- Born: Christopher Guy Landon 29 March 1911 West Byfleet, Surrey, England
- Died: 26 April 1961 (aged 50) Frognal, London, England
- Education: Clare College, Cambridge
- Occupation: Author

= Christopher Landon (screenwriter) =

English screenwriter

Christopher Guy Landon (29 March 1911 – 26 April 1961) was a British novelist and screenwriter best known for the novel Ice Cold in Alex and its subsequent film adaptation.

==Biography==
Landon was born in West Byfleet, Surrey. His father was a stockjobber of Huguenot descent and he was a distant cousin of the author Perceval Landon. He was educated at Lancing College and Clare College, Cambridge, where he studied medicine.

Landon served with the Royal Army Medical Corps and Royal Army Service Corps in North Africa during the Second World War. Granted a field commission, Landon ended the war as a captain and was granted an honorary promotion to Major when he relinquished his commission in 1951.
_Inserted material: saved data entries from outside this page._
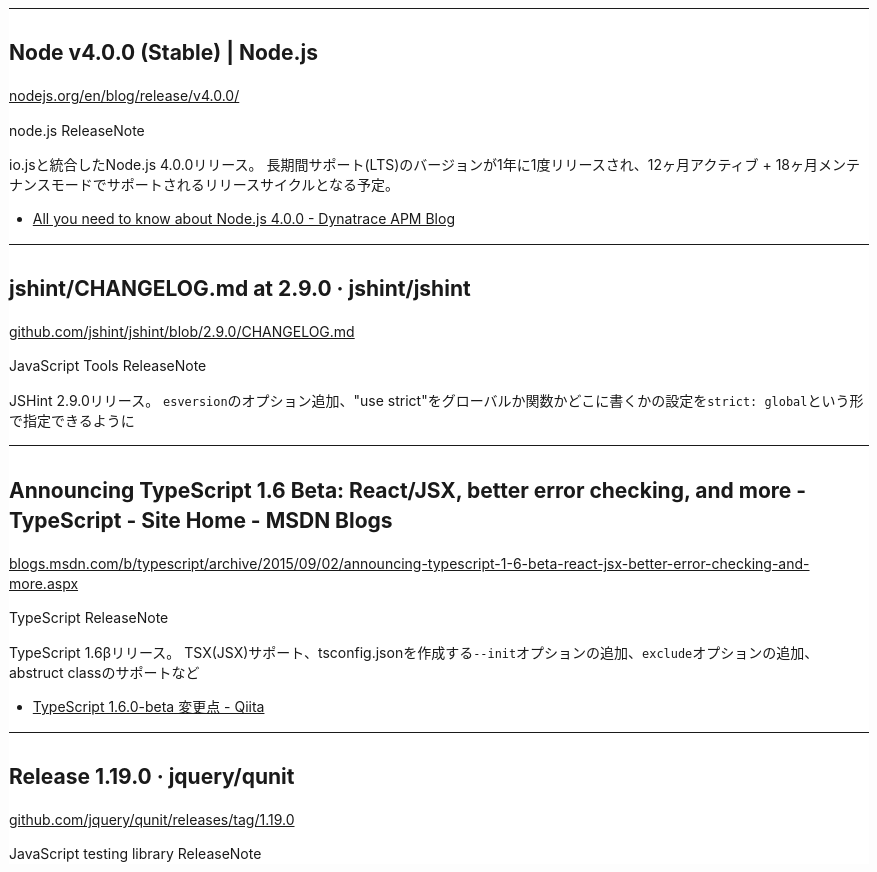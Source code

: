 ----

## Node v4.0.0 (Stable) | Node.js
[nodejs.org/en/blog/release/v4.0.0/](https://nodejs.org/en/blog/release/v4.0.0/ "Node v4.0.0 (Stable) | Node.js")

<p class="jser-tags jser-tag-icon"><span class="jser-tag">node.js</span> <span class="jser-tag">ReleaseNote</span></p>

io.jsと統合したNode.js 4.0.0リリース。
長期間サポート(LTS)のバージョンが1年に1度リリースされ、12ヶ月アクティブ + 18ヶ月メンテナンスモードでサポートされるリリースサイクルとなる予定。

- [All you need to know about Node.js 4.0.0 - Dynatrace APM Blog](http://apmblog.dynatrace.com/2015/09/05/all-you-need-to-know-about-node-js-4-0/ "All you need to know about Node.js 4.0.0 - Dynatrace APM Blog")

----

## jshint/CHANGELOG.md at 2.9.0 · jshint/jshint
[github.com/jshint/jshint/blob/2.9.0/CHANGELOG.md](https://github.com/jshint/jshint/blob/2.9.0/CHANGELOG.md "jshint/CHANGELOG.md at 2.9.0 · jshint/jshint")

<p class="jser-tags jser-tag-icon"><span class="jser-tag">JavaScript</span> <span class="jser-tag">Tools</span> <span class="jser-tag">ReleaseNote</span></p>

JSHint 2.9.0リリース。
`esversion`のオプション追加、"use strict"をグローバルか関数かどこに書くかの設定を`strict: global`という形で指定できるように

----

## Announcing TypeScript 1.6 Beta: React/JSX, better error checking, and more - TypeScript - Site Home - MSDN Blogs
[blogs.msdn.com/b/typescript/archive/2015/09/02/announcing-typescript-1-6-beta-react-jsx-better-error-checking-and-more.aspx](http://blogs.msdn.com/b/typescript/archive/2015/09/02/announcing-typescript-1-6-beta-react-jsx-better-error-checking-and-more.aspx "Announcing TypeScript 1.6 Beta: React/JSX, better error checking, and more - TypeScript - Site Home - MSDN Blogs")

<p class="jser-tags jser-tag-icon"><span class="jser-tag">TypeScript</span> <span class="jser-tag">ReleaseNote</span></p>

TypeScript 1.6βリリース。
TSX(JSX)サポート、tsconfig.jsonを作成する`--init`オプションの追加、`exclude`オプションの追加、abstruct classのサポートなど

- [TypeScript 1.6.0-beta 変更点 - Qiita](http://qiita.com/vvakame/items/072fa78f9fe496edd1f0 "TypeScript 1.6.0-beta 変更点 - Qiita")

----

## Release 1.19.0 · jquery/qunit
[github.com/jquery/qunit/releases/tag/1.19.0](https://github.com/jquery/qunit/releases/tag/1.19.0 "Release 1.19.0 · jquery/qunit")

<p class="jser-tags jser-tag-icon"><span class="jser-tag">JavaScript</span> <span class="jser-tag">testing</span> <span class="jser-tag">library</span> <span class="jser-tag">ReleaseNote</span></p>
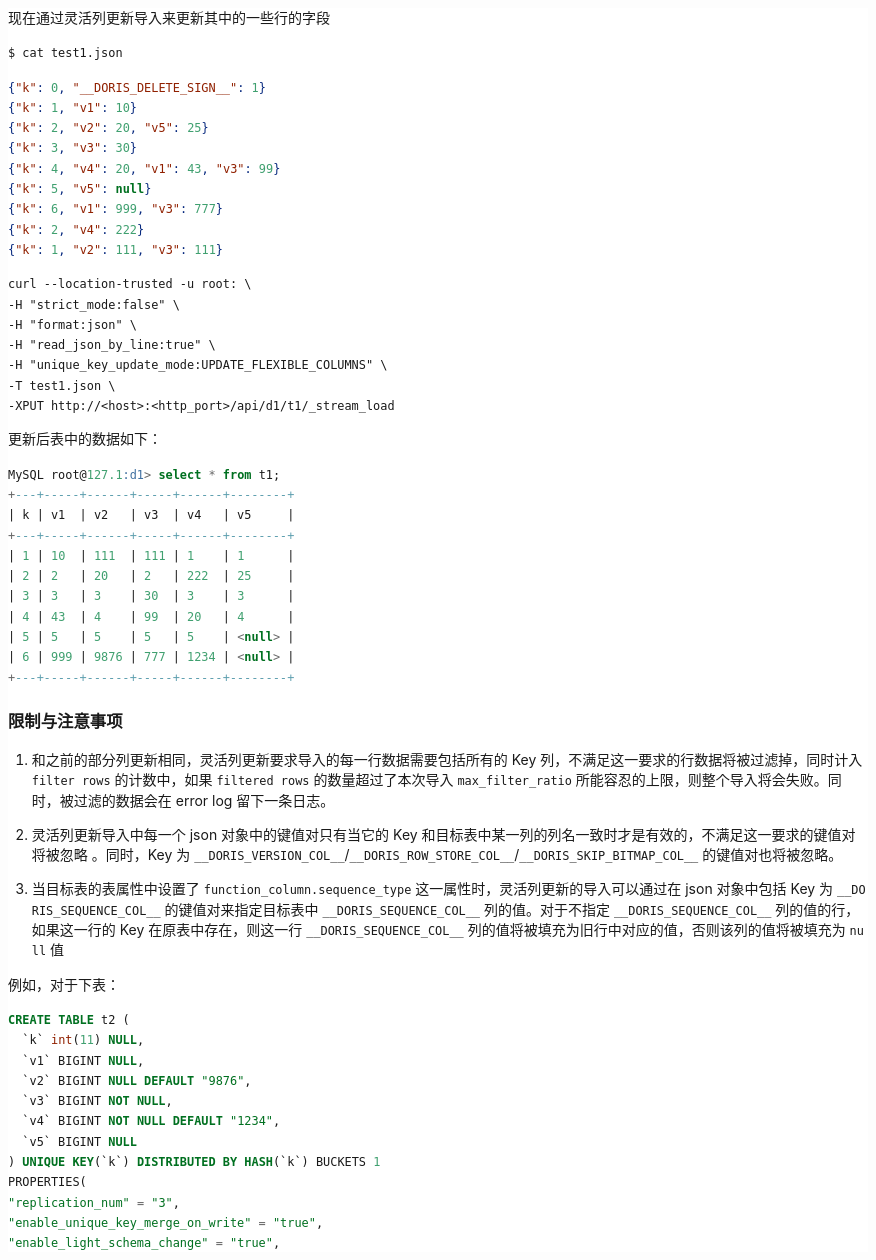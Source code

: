 现在通过灵活列更新导入来更新其中的一些行的字段

```shell
$ cat test1.json
```
```json
{"k": 0, "__DORIS_DELETE_SIGN__": 1}
{"k": 1, "v1": 10}
{"k": 2, "v2": 20, "v5": 25}
{"k": 3, "v3": 30}
{"k": 4, "v4": 20, "v1": 43, "v3": 99}
{"k": 5, "v5": null}
{"k": 6, "v1": 999, "v3": 777}
{"k": 2, "v4": 222}
{"k": 1, "v2": 111, "v3": 111}
```
```shell
curl --location-trusted -u root: \
-H "strict_mode:false" \
-H "format:json" \
-H "read_json_by_line:true" \
-H "unique_key_update_mode:UPDATE_FLEXIBLE_COLUMNS" \
-T test1.json \
-XPUT http://<host>:<http_port>/api/d1/t1/_stream_load
```

更新后表中的数据如下：

```sql
MySQL root@127.1:d1> select * from t1;
+---+-----+------+-----+------+--------+
| k | v1  | v2   | v3  | v4   | v5     |
+---+-----+------+-----+------+--------+
| 1 | 10  | 111  | 111 | 1    | 1      |
| 2 | 2   | 20   | 2   | 222  | 25     |
| 3 | 3   | 3    | 30  | 3    | 3      |
| 4 | 43  | 4    | 99  | 20   | 4      |
| 5 | 5   | 5    | 5   | 5    | <null> |
| 6 | 999 | 9876 | 777 | 1234 | <null> |
+---+-----+------+-----+------+--------+
```

### 限制与注意事项

1. 和之前的部分列更新相同，灵活列更新要求导入的每一行数据需要包括所有的 Key 列，不满足这一要求的行数据将被过滤掉，同时计入 `filter rows` 的计数中，如果 `filtered rows` 的数量超过了本次导入 `max_filter_ratio` 所能容忍的上限，则整个导入将会失败。同时，被过滤的数据会在 error log 留下一条日志。

2. 灵活列更新导入中每一个 json 对象中的键值对只有当它的 Key 和目标表中某一列的列名一致时才是有效的，不满足这一要求的键值对将被忽略 。同时，Key 为 `__DORIS_VERSION_COL__`/`__DORIS_ROW_STORE_COL__`/`__DORIS_SKIP_BITMAP_COL__` 的键值对也将被忽略。

3. 当目标表的表属性中设置了 `function_column.sequence_type` 这一属性时，灵活列更新的导入可以通过在 json 对象中包括 Key 为 `__DORIS_SEQUENCE_COL__` 的键值对来指定目标表中 `__DORIS_SEQUENCE_COL__` 列的值。对于不指定 `__DORIS_SEQUENCE_COL__` 列的值的行，如果这一行的 Key 在原表中存在，则这一行 `__DORIS_SEQUENCE_COL__` 列的值将被填充为旧行中对应的值，否则该列的值将被填充为 `null` 值

例如，对于下表：
```sql
CREATE TABLE t2 (
  `k` int(11) NULL, 
  `v1` BIGINT NULL,
  `v2` BIGINT NULL DEFAULT "9876",
  `v3` BIGINT NOT NULL,
  `v4` BIGINT NOT NULL DEFAULT "1234",
  `v5` BIGINT NULL
) UNIQUE KEY(`k`) DISTRIBUTED BY HASH(`k`) BUCKETS 1
PROPERTIES(
"replication_num" = "3",
"enable_unique_key_merge_on_write" = "true",
"enable_light_schema_change" = "true",
```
After the war, he wrote several novels, including Ice Cold in Alex, set in North Africa during World War II and made into the film of the same name in 1958; A Flag in the City, a fictional account of British intelligence destroying German fifth column operations in Persia; Stone Cold Dead in the Market; Hornet's Nest; Dead Men Rise Up Never; and Unseen Enemy (also known as The Shadow of Time).

He died of accidental alcohol and barbiturate poisoning at his home in Frognal in 1961, leaving a wife and three children.